> RECORD EXCERPTS
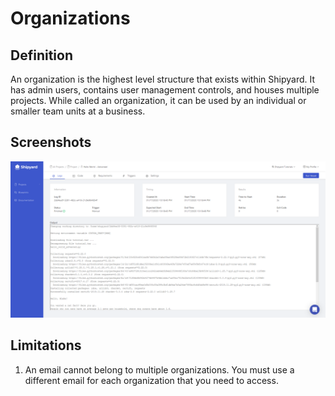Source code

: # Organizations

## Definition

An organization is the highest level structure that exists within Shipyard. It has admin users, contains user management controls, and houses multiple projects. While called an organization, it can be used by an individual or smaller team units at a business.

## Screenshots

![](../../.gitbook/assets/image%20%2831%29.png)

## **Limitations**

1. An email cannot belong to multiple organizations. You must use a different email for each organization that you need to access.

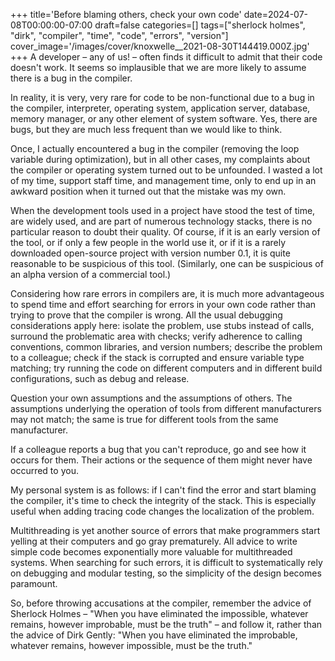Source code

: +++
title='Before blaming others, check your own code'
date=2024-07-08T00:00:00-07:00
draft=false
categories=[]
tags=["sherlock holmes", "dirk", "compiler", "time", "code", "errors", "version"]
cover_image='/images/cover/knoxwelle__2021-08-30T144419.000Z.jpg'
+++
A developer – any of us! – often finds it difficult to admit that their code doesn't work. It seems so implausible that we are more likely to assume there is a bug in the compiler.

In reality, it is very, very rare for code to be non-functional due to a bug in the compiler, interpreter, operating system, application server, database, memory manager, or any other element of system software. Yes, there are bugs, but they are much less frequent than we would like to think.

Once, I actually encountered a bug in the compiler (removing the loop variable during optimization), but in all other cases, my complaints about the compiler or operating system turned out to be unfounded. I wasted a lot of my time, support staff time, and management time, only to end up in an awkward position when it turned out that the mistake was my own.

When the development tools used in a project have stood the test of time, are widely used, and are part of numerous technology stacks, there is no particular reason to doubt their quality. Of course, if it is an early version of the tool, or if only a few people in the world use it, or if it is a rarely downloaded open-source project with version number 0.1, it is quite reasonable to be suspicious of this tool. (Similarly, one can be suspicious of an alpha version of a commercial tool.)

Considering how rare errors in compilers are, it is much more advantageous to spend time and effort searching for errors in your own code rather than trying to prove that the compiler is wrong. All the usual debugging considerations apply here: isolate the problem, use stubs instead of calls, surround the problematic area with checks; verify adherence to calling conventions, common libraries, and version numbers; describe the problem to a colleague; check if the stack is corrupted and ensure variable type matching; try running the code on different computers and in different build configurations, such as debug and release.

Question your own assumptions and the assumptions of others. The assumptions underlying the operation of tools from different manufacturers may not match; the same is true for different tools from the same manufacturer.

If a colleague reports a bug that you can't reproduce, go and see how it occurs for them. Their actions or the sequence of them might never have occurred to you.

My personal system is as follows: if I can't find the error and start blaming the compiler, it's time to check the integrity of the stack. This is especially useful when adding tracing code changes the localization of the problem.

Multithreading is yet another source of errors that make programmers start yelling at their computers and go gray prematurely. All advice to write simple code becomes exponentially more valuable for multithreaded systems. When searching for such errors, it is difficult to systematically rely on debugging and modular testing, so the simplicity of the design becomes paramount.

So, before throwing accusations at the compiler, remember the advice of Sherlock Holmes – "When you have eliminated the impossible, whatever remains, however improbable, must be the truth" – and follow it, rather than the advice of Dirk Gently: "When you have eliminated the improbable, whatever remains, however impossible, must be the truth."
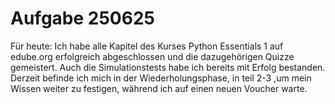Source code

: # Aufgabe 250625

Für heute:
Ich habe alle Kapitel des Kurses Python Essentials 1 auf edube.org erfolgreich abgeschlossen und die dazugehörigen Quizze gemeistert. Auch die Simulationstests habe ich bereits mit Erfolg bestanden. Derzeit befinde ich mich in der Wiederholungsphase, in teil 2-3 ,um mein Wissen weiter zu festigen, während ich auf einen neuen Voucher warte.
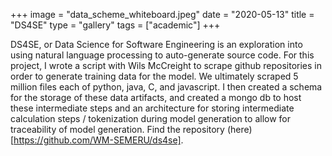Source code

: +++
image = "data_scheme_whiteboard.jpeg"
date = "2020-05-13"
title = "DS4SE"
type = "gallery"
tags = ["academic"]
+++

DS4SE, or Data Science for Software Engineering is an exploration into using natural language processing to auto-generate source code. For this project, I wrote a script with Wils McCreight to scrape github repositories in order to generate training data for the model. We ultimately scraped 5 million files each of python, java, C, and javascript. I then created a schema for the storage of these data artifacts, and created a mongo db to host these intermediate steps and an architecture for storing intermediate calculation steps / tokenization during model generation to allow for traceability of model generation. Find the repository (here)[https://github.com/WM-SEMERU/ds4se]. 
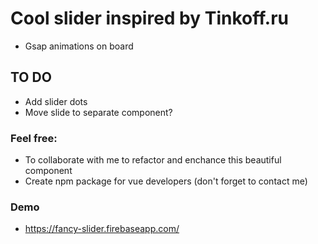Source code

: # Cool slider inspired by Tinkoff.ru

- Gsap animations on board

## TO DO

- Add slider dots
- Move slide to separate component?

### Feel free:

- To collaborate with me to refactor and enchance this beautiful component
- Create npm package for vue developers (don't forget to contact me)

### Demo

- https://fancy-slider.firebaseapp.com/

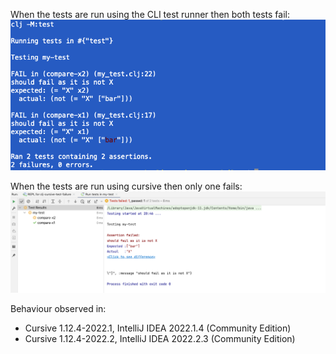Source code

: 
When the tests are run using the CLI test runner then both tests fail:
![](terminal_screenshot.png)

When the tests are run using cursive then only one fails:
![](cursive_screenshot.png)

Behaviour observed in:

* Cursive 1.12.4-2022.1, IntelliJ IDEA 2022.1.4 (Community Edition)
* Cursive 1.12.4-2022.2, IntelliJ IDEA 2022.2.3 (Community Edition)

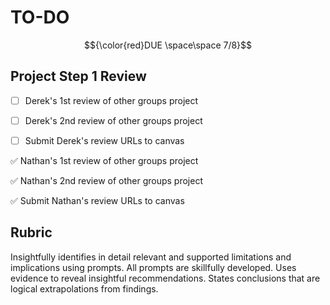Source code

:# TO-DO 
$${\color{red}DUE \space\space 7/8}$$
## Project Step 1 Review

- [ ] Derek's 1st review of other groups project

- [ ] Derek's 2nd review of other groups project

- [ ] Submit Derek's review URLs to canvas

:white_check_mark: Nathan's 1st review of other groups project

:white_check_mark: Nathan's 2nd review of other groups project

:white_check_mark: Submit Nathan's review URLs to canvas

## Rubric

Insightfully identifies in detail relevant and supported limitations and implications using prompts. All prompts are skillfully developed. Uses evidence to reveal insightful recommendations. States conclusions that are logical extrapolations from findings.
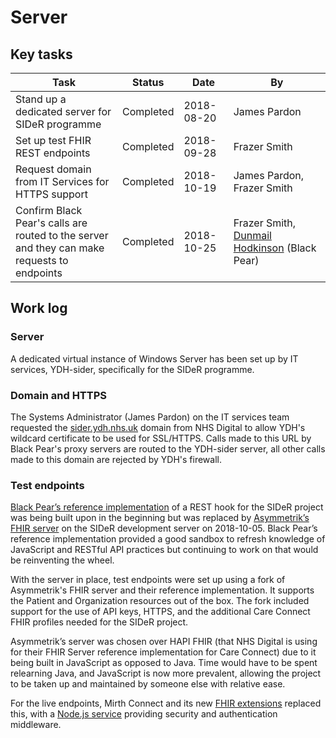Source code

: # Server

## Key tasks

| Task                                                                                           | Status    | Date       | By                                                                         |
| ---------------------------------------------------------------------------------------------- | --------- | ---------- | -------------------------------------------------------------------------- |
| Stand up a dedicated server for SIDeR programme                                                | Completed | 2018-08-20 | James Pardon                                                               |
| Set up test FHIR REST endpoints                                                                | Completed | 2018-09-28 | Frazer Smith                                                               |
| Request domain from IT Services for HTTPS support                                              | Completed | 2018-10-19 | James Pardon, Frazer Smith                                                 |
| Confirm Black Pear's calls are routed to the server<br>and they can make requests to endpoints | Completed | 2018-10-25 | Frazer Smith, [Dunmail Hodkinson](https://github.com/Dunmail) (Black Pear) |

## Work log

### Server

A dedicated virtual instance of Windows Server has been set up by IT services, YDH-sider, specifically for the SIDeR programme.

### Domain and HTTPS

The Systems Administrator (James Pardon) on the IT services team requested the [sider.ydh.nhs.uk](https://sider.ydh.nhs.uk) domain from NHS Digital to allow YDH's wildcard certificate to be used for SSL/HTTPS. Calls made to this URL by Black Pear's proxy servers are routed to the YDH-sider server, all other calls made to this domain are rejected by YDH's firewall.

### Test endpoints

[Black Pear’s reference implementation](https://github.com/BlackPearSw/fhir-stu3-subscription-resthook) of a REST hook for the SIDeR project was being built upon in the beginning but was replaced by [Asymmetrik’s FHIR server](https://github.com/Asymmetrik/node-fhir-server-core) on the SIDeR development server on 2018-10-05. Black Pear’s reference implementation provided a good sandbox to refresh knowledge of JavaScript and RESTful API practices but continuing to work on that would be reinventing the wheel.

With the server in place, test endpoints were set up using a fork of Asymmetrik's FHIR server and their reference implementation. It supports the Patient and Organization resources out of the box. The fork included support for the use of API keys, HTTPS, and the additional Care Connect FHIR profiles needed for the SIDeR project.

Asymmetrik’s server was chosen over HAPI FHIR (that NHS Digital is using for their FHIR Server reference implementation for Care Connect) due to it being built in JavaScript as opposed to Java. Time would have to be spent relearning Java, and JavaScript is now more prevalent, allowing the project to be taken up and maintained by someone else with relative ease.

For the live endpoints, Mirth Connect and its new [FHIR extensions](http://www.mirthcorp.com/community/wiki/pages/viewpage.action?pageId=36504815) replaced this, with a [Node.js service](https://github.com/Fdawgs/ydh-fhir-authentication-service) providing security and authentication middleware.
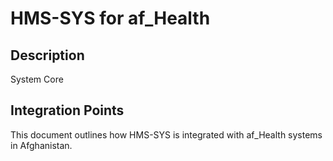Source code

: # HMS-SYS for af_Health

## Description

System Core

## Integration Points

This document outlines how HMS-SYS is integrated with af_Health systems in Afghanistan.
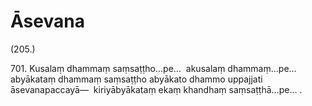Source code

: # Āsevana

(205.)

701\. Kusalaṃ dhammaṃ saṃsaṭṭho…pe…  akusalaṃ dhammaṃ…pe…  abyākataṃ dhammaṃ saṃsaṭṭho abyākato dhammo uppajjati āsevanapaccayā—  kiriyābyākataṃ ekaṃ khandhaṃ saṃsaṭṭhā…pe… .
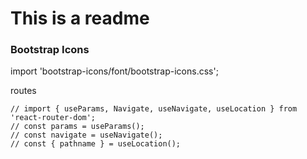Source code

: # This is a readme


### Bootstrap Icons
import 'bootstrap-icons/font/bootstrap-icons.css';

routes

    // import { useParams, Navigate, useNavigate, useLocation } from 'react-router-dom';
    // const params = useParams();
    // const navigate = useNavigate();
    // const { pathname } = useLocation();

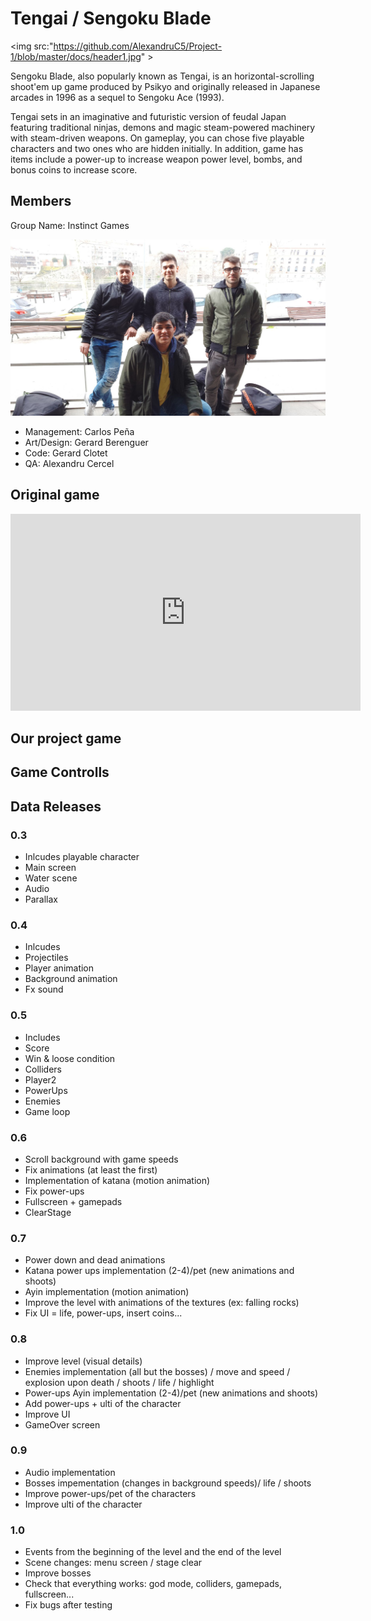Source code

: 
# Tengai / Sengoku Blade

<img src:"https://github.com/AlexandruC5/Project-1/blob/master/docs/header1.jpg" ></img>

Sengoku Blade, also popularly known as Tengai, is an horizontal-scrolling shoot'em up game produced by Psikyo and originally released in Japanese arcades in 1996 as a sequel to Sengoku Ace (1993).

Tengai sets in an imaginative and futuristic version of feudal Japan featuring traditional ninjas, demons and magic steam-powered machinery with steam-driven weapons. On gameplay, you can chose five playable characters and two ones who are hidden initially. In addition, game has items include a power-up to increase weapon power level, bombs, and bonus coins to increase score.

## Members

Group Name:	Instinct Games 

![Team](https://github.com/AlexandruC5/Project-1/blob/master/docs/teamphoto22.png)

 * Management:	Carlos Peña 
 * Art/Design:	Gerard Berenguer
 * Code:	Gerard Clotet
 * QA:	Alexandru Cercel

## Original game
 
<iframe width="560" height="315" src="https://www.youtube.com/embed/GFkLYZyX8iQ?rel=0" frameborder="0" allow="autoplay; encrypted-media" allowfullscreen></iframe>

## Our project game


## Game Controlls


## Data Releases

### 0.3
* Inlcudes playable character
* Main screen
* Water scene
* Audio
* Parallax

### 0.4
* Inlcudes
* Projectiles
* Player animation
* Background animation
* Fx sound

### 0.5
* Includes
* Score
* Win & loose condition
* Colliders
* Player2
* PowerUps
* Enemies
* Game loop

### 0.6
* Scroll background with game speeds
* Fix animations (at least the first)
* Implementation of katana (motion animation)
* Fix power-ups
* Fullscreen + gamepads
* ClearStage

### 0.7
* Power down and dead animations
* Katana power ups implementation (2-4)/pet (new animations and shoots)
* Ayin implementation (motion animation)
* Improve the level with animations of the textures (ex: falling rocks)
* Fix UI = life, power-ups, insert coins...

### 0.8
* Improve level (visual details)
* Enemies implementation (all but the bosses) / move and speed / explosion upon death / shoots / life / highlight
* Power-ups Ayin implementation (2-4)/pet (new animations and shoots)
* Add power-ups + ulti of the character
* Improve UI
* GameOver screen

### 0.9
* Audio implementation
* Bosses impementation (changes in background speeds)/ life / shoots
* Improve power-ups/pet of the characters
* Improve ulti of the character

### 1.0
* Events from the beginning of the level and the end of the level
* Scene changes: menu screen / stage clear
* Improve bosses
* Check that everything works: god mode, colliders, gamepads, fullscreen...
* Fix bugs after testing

> ASSIGNED TASK
Only an exact copy is wanted: the lines from the opening of the material through the line that has "Once, I actually", minus any pictures.

> SOLUTION TO THE PROBLEM
Source code

: # Organizations

## Definition

An organization is the highest level structure that exists within Shipyard. It has admin users, contains user management controls, and houses multiple projects. While called an organization, it can be used by an individual or smaller team units at a business.

## Screenshots

![](../../.gitbook/assets/image%20%2831%29.png)

## **Limitations**

1. An email cannot belong to multiple organizations. You must use a different email for each organization that you need to access.

Source code

: +++
title='Before blaming others, check your own code'
date=2024-07-08T00:00:00-07:00
draft=false
categories=[]
tags=["sherlock holmes", "dirk", "compiler", "time", "code", "errors", "version"]
cover_image='/images/cover/knoxwelle__2021-08-30T144419.000Z.jpg'
+++
A developer – any of us! – often finds it difficult to admit that their code doesn't work. It seems so implausible that we are more likely to assume there is a bug in the compiler.

In reality, it is very, very rare for code to be non-functional due to a bug in the compiler, interpreter, operating system, application server, database, memory manager, or any other element of system software. Yes, there are bugs, but they are much less frequent than we would like to think.

Once, I actually encountered a bug in the compiler (removing the loop variable during optimization), but in all other cases, my complaints about the compiler or operating system turned out to be unfounded. I wasted a lot of my time, support staff time, and management time, only to end up in an awkward position when it turned out that the mistake was my own.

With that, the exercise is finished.